In “nerd determinism,” technologists dismiss dangerous and stupid political, legal and regulatory proposals on the grounds that they are technologically infeasible. Geeks who care about privacy dismiss broad wiretapping laws, easy lawful interception standards, and other networked surveillance on the grounds that they themselves can evade this surveillance. For example, US and EU police agencies demand that network carriers include backdoors for criminal investigations, and geeks snort derisively and say that none of that will work on smart people who use good cryptography in their email and web sessions.
But, while it’s true that geeks can get around this sort of thing – and other bad network policies, such as network-level censorship, or vendor locks on our tablets, phones, consoles, and computers – this isn’t enough to protect us, let alone the world. It doesn’t matter how good your email provider is, or how secure your messages are, if 95% of the people you correspond with use a free webmail service with a lawful interception backdoor, and if none of those people can figure out how to use crypto, then nearly all your email will be within reach of spooks and control-freaks and cops on fishing expeditions.
What’s more, things that aren’t legal don’t attract monetary investment.
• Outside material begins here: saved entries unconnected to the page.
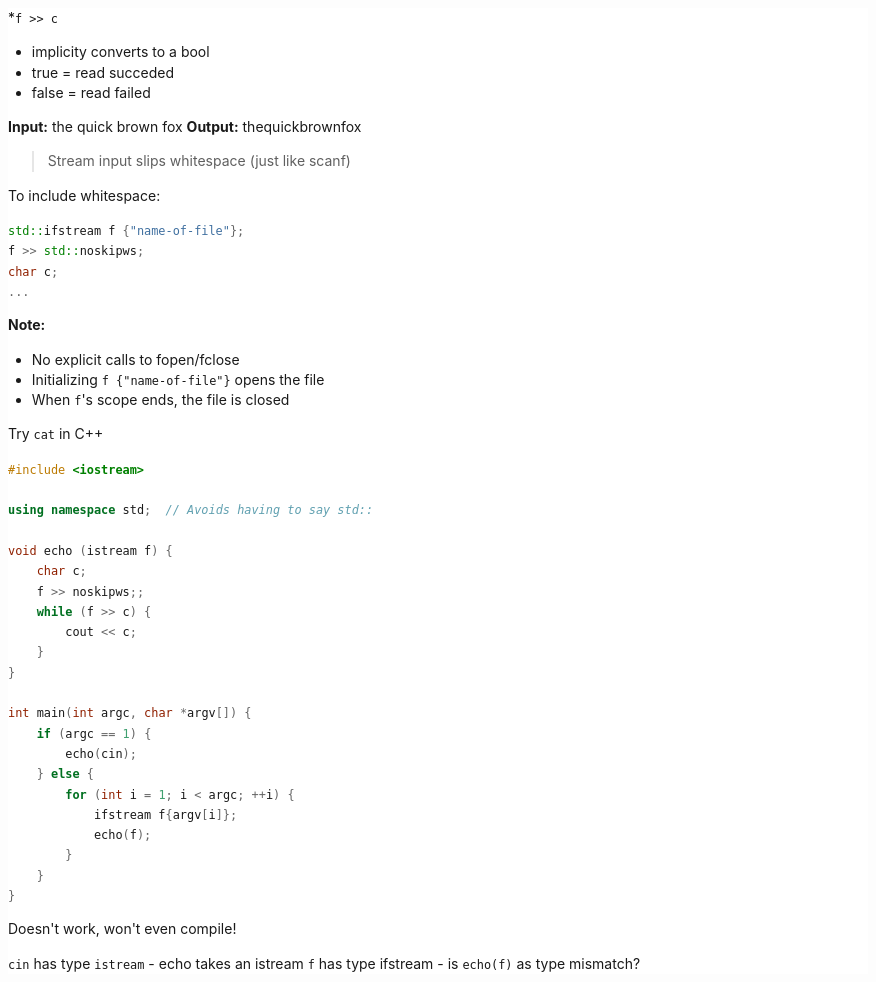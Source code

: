 \*`f >> c`

- implicity converts to a bool
- true = read succeded
- false = read failed

**Input:** the quick brown fox
**Output:** thequickbrownfox

> Stream input slips whitespace (just like scanf)

To include whitespace:

```C++
std::ifstream f {"name-of-file"};
f >> std::noskipws;
char c;
...
```

**Note:** 

- No explicit calls to fopen/fclose
- Initializing `f {"name-of-file"}` opens the file
- When `f`'s scope ends, the file is closed

Try `cat` in C++

```C++
#include <iostream>

using namespace std;  // Avoids having to say std::

void echo (istream f) {
    char c;
    f >> noskipws;;
    while (f >> c) {
        cout << c;
    }
}

int main(int argc, char *argv[]) {
    if (argc == 1) {
        echo(cin);
    } else {
        for (int i = 1; i < argc; ++i) {
            ifstream f{argv[i]};
            echo(f);
        }
    }
}
```

Doesn't work, won't even compile!

`cin` has type `istream` - echo takes an istream
`f` has type ifstream - is `echo(f)` as type mismatch?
In the UK, where it’s legal to unlock your mobile phone, you can just walk into shops all over town and get your handset unlocked while you wait. When this was illegal in the US (it’s marginally legal at the moment), only people who could navigate difficult-to-follow online instructions could unlock their phones. No merchant would pay to staff a phone-unlocking role at the corner shop (my dry-cleaner has someone sitting behind a card-table who’ll unlock any phone you bring him for a fiver). Without customers, the people who make phone-unlocking tools will only polish them to the point where they’re functional for their creators. The kind of polish that marks the difference between a tool and a product is often driven by investment, markets and commercialism.